Integration with ground level annotations

In addition to hosting the Registry of cCREs, SCREEN also integrates the ground level Encyclopedia annotations. Under the cCRE Details page for each cCRE are the overlapping ground level annotations with links to their derived experiments. Additionally, some annotations, such as histone mark and TF ChIP-seq peaks, gene expression, and RAMPAGE transcription levels are highlighted further with specific tabs under the cCRE Details page.

Using cCREs to Interpret GWAS Variants

Curating GWAS Results

We downloaded associations reported in the NHGRI-EBI genome-wide association studies (GWAS) catalog as of January 1, 2019. Because mixed populations complicate linkage disequilibrium (LD) structures, we only selected studies that were performed on a single population. For each study, we downloaded all reported SNPs (p < 10^-6), even those that were just under genome wide significance. We then intersected all reported SNPs and SNPs in high LD (r² > 0.7), with GRCh38 cCREs. These results are available through the SCREEN GWAS app.

Determining Cell Types with cCREs Enriched in GWAS SNPs

For studies with more than 25 lead SNPs, we performed biosample enrichment analysis. For each study, we generated a matching set of control SNPs as follows: for each SNP in the study (p-value < 10^-6) we selected a SNP on Illumina and Affymetrix SNP chips that fell within the same population-specific minor allele frequency (MAF) quartile and the same distance to TSS quartile. We repeated this process 500 times, generating 500 random control SNPs for each GWAS SNP. Then, for both GWAS and control SNPs, we retrieved all SNPs in high linkage disequilibrium (LD r² > 0.7), creating LD groups. This method was adapted and modified from the Uncovering Enrichment through Simulation (UES) method developed by the Klein Lab (Hayes et al. 2015).

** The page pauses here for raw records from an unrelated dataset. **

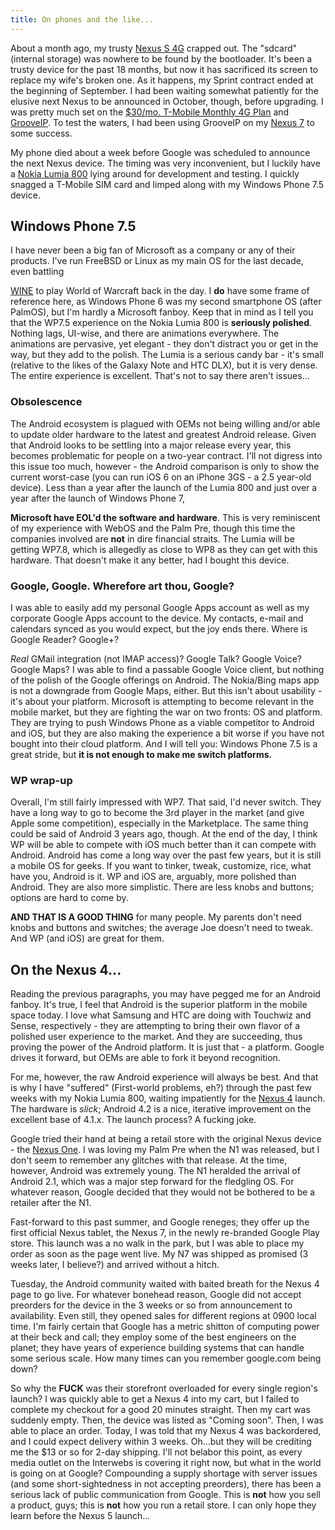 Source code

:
 ```yaml
---
title: On phones and the like...
---
```

About a month ago, my trusty [Nexus S 4G][1] crapped out. The "sdcard" (internal storage) was nowhere to be found by the bootloader. It's been a trusty device for the past 18 months, but now it has sacrificed its screen to replace my wife's broken one. As it happens, my Sprint contract ended at the beginning of September. I had been waiting somewhat patiently for the elusive next Nexus to be announced in October, though, before upgrading. I was pretty much set on the [$30/mo. T-Mobile Monthly 4G Plan][2] and [GrooveIP][3]. To test the waters, I had been using GrooveIP on my [Nexus 7][4] to some success. 

My phone died about a week before Google was scheduled to announce the next Nexus device. The timing was very inconvenient, but I luckily have a [Nokia Lumia 800][5] lying around for development and testing. I quickly snagged a T-Mobile SIM card and limped along with my Windows Phone 7.5 device. 
## Windows Phone 7.5
I have never been a big fan of Microsoft as a company or any of their products. I've run FreeBSD or Linux as my main OS for the last decade, even battling 

[WINE][6] to play World of Warcraft back in the day. I **do** have some frame of reference here, as Windows Phone 6 was my second smartphone OS (after PalmOS), but I'm hardly a Microsoft fanboy. Keep that in mind as I tell you that the WP7.5 experience on the Nokia Lumia 800 is **seriously polished**. Nothing lags, UI-wise, and there are animations everywhere. The animations are pervasive, yet elegant - they don't distract you or get in the way, but they add to the polish. The Lumia is a serious candy bar - it's small (relative to the likes of the Galaxy Note and HTC DLX), but it is very dense. The entire experience is excellent. That's not to say there aren't issues... 
### Obsolescence 
The Android ecosystem is plagued with OEMs not being willing and/or able to update older hardware to the latest and greatest Android release. Given that Android looks to be settling into a major release every year, this becomes problematic for people on a two-year contract. I'll not digress into this issue too much, however - the Android comparison is only to show the current worst-case (you can run iOS 6 on an iPhone 3GS - a 2.5 year-old device). Less than a year after the launch of the Lumia 800 and just over a year after the launch of Windows Phone 7, 

**Microsoft have EOL'd the software and hardware**. This is very reminiscent of my experience with WebOS and the Palm Pre, though this time the companies involved are **not** in dire financial straits. The Lumia will be getting WP7.8, which is allegedly as close to WP8 as they can get with this hardware. That doesn't make it any better, had I bought this device. 
### Google, Google. Wherefore art thou, Google? 
I was able to easily add my personal Google Apps account as well as my corporate Google Apps account to the device. My contacts, e-mail and calendars synced as you would expect, but the joy ends there. Where is Google Reader? Google+? 

*Real* GMail integration (not IMAP access)? Google Talk? Google Voice? Google Maps? I was able to find a passable Google Voice client, but nothing of the polish of the Google offerings on Android. The Nokia/Bing maps app is not a downgrade from Google Maps, either. But this isn't about usability - it's about your platform. Microsoft is attempting to become relevant in the mobile market, but they are fighting the war on two fronts: OS and platform. They are trying to push Windows Phone as a viable competitor to Android and iOS, but they are also making the experience a bit worse if you have not bought into their cloud platform. And I will tell you: Windows Phone 7.5 is a great stride, but **it is not enough to make me switch platforms.** 
### WP wrap-up 
Overall, I'm still fairly impressed with WP7. That said, I'd never switch. They have a long way to go to become the 3rd player in the market (and give Apple some competition), especially in the Marketplace. The same thing could be said of Android 3 years ago, though. At the end of the day, I think WP will be able to compete with iOS much better than it can compete with Android. Android has come a long way over the past few years, but it is still a mobile OS for geeks. If you want to tinker, tweak, customize, rice, what have you, Android is it. WP and iOS are, arguably, more polished than Android. They are also more simplistic. There are less knobs and buttons; options are hard to come by. 

**AND THAT IS A GOOD THING** for many people. My parents don't need knobs and buttons and switches; the average Joe doesn't need to tweak. And WP (and iOS) are great for them. 
## On the Nexus 4... 
Reading the previous paragraphs, you may have pegged me for an Android fanboy. It's true, I feel that Android is the superior platform in the mobile space today. I love what Samsung and HTC are doing with Touchwiz and Sense, respectively - they are attempting to bring their own flavor of a polished user experience to the market. And they are succeeding, thus proving the power of the Android platform. It is just that - a platform. Google drives it forward, but OEMs are able to fork it beyond recognition. 

For me, however, the raw Android experience will always be best. And that is why I have "suffered" (First-world problems, eh?) through the past few weeks with my Nokia Lumia 800, waiting impatiently for the [Nexus 4][7] launch. The hardware is *slick*; Android 4.2 is a nice, iterative improvement on the excellent base of 4.1.x. The launch process? A fucking joke.

Google tried their hand at being a retail store with the original Nexus device - the [Nexus One][8]. I was loving my Palm Pre when the N1 was released, but I don't seem to remember any glitches with that release. At the time, however, Android was extremely young. The N1 heralded the arrival of Android 2.1, which was a major step forward for the fledgling OS. For whatever reason, Google decided that they would not be bothered to be a retailer after the N1. 

Fast-forward to this past summer, and Google reneges; they offer up the first official Nexus tablet, the Nexus 7, in the newly re-branded Google Play store. This launch was a no walk in the park, but I was able to place my order as soon as the page went live. My N7 was shipped as promised (3 weeks later, I believe?) and arrived without a hitch. 

Tuesday, the Android community waited with baited breath for the Nexus 4 page to go live. For whatever bonehead reason, Google did not accept preorders for the device in the 3 weeks or so from announcement to availability. Even still, they opened sales for different regions at 0900 local time. I'm fairly certain that Google has a metric shitton of computing power at their beck and call; they employ some of the best engineers on the planet; they have years of experience building systems that can handle some serious scale. How many times can you remember google.com being down? 

So why the **FUCK** was their storefront overloaded for every single region's launch? I was quickly able to get a Nexus 4 into my cart, but I failed to complete my checkout for a good 20 minutes straight. Then my cart was suddenly empty. Then, the device was listed as "Coming soon". Then, I was able to place an order. Today, I was told that my Nexus 4 was backordered, and I could expect delivery within 3 weeks. Oh...but they will be crediting me the $13 or so for 2-day shipping. I'll not belabor this point, as every media outlet on the Interwebs is covering it right now, but what in the world is going on at Google? Compounding a supply shortage with server issues (and some short-sightedness in not accepting preorders), there has been a serious lack of public communication from Google. This is **not** how you sell a product, guys; this is **not** how you run a retail store. I can only hope they learn before the Nexus 5 launch...

 [1]: http://www.android.com/devices/detail/nexus-s-4g-from-google
 [2]: http://prepaid-phones.t-mobile.com/monthly-4g-plans
 [3]: https://play.google.com/store/apps/details?id=com.gvoip&hl=en
 [4]: http://www.google.com/nexus/7/
 [5]: http://www.nokia.com/us-en/products/phone/lumia800/
 [6]: www.winehq.org
 [7]: http://www.google.com/nexus/4/
 [8]: http://en.wikipedia.org/wiki/Nexus_One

To assess whether the cCREs in a biosample were enriched in the GWAS SNPs, we intersected GWAS and control LD groups with cCREs with an H3K27ac Z-score `>` 1.64 in the biosample. To avoid overcounting, we pruned the overlaps, counting each LD group once per biosample. We modified the UES method by calculating p-values from Z-scores for performing statistical testing. We calculated enrichment for overlapping cCREs by comparing the GWAS LD groups with the 500 matched controls. Finally, we applied a false discovery rate threshold of 5% to each study.

How to Cite the ENCODE Encyclopedia, the Registry of cCREs, and SCREEN

• ENCODE Project Consortium, Jill E. Moore, Michael J. Purcaro, Henry E. Pratt, Charles B. Epstein, Noam Shoresh, Jessika Adrian, et al. 2020. “Expanded Encyclopaedias of DNA Elements in the Human and Mouse Genomes.” Nature 583 (7818): 699–710.